Candied Lemon Peel and Candied Orange Peel are common ingredients in Holiday baking. Skip the hard, store-bought versions and make your own. It’s easy!
What is candied fruit?
Candied fruit, also known as crystallized fruit, has been around for ages. Traditionally, slices of fruit were heated in a sugar syrup as a way to preserve them. (The sugar syrup actually absorbs the moisture from within the fruit.)
It’s common to find candied ginger in the States, but if you see craisins, dried cherries, dried pineapple, or dried kiwi, odds are they have actually been candied (either entirely or partially) as well.
In Europe, something called “candied peel” is a common ingredient called for in baked goods and candies, particularly during the holiday time. (It’s a common ingredient in German Stollen, and can also be used in Italian Panettone, as well as Irish Barmbrack.)
Making your own Candied Citrus Peel
You can typically purchase candied lemon peel and orange peel from grocery stores that carry more specialty ingredients, but sometimes they can be tricky to find in the States, particularly if you’re looking for them outside of the holiday season.
And, to be honest, the store bought version is typically highly dyed, pumped with artificial flavoring, and full of high fructose corn syrup.
Not things that bring us holiday cheer.
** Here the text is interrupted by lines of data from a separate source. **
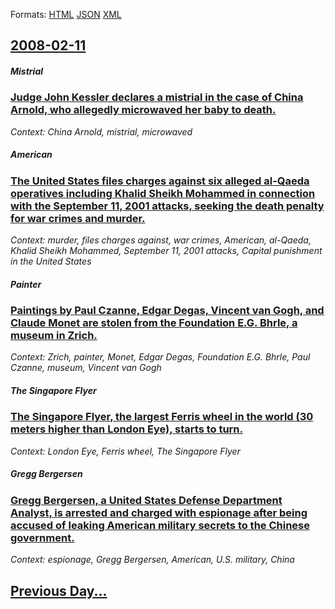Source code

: 
Formats: [HTML](2008/02/11/index.html)  [JSON](2008/02/11/index.json)  [XML](2008/02/11/index.xml)  

## [2008-02-11](/news/2008/02/11/index.md)

##### Mistrial
### [ Judge John Kessler declares a mistrial in the case of China Arnold, who allegedly microwaved her baby to death. ](/news/2008/02/11/judge-john-kessler-declares-a-mistrial-in-the-case-of-china-arnold-who-allegedly-microwaved-her-baby-to-death.md)
_Context: China Arnold, mistrial, microwaved_

##### American
### [ The United States files charges against six alleged al-Qaeda operatives including Khalid Sheikh Mohammed in connection with the September 11, 2001 attacks, seeking the death penalty for war crimes and murder. ](/news/2008/02/11/the-united-states-files-charges-against-six-alleged-al-qaeda-operatives-including-khalid-sheikh-mohammed-in-connection-with-the-september-1.md)
_Context: murder, files charges against, war crimes, American, al-Qaeda, Khalid Sheikh Mohammed, September 11, 2001 attacks, Capital punishment in the United States_

##### Painter
### [ Paintings by Paul Czanne, Edgar Degas, Vincent van Gogh, and Claude Monet are stolen from the Foundation E.G. Bhrle, a museum in Zrich. ](/news/2008/02/11/paintings-by-paul-cezanne-edgar-degas-vincent-van-gogh-and-claude-monet-are-stolen-from-the-foundation-e-g-buhrle-a-museum-in-zurich.md)
_Context: Zrich, painter, Monet, Edgar Degas, Foundation E.G. Bhrle, Paul Czanne, museum, Vincent van Gogh_

##### The Singapore Flyer
### [ The Singapore Flyer, the largest Ferris wheel in the world (30 meters higher than London Eye), starts to turn. ](/news/2008/02/11/the-singapore-flyer-the-largest-ferris-wheel-in-the-world-30-meters-higher-than-london-eye-starts-to-turn.md)
_Context: London Eye, Ferris wheel, The Singapore Flyer_

##### Gregg Bergersen
### [ Gregg Bergersen, a United States Defense Department Analyst, is arrested and charged with espionage after being accused of leaking American military secrets to the Chinese government. ](/news/2008/02/11/gregg-bergersen-a-united-states-defense-department-analyst-is-arrested-and-charged-with-espionage-after-being-accused-of-leaking-american.md)
_Context: espionage, Gregg Bergersen, American, U.S. military, China_

## [Previous Day...](/news/2008/02/10/index.md)

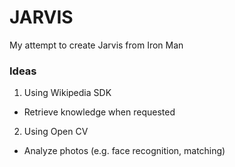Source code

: # JARVIS
My attempt to create Jarvis from Iron Man

### Ideas
1. Using Wikipedia SDK
* Retrieve knowledge when requested

2. Using Open CV
* Analyze photos (e.g. face recognition, matching)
Or cheer at any time of year.
The good thing is, candied lemon peel and other candied citrus peel is INCREDIBLY easy to make at home. And, if you make it at home, you know exactly what’s going into it, and you can make just as much as you want to have on hand.
Plus, you can make it out of any citrus you like! Lemons, oranges, limes, grapefruit, they’re all game! And, each has their own, tasty uses!
How to make Candied Lemon Peel and other candied peel
Like we mentioned, the process to make candied citrus peel is super simple. Honestly, the toughest part of the whole process is peeling the citrus in large portions and then skimming some of the bitter pith off of the back of the deliciously fragrant peel.
Once you have your trimmed and sliced peel, it first gets boiled in two changes of water. These two boilings will soften the peel and remove any bitterness remaining from the pith.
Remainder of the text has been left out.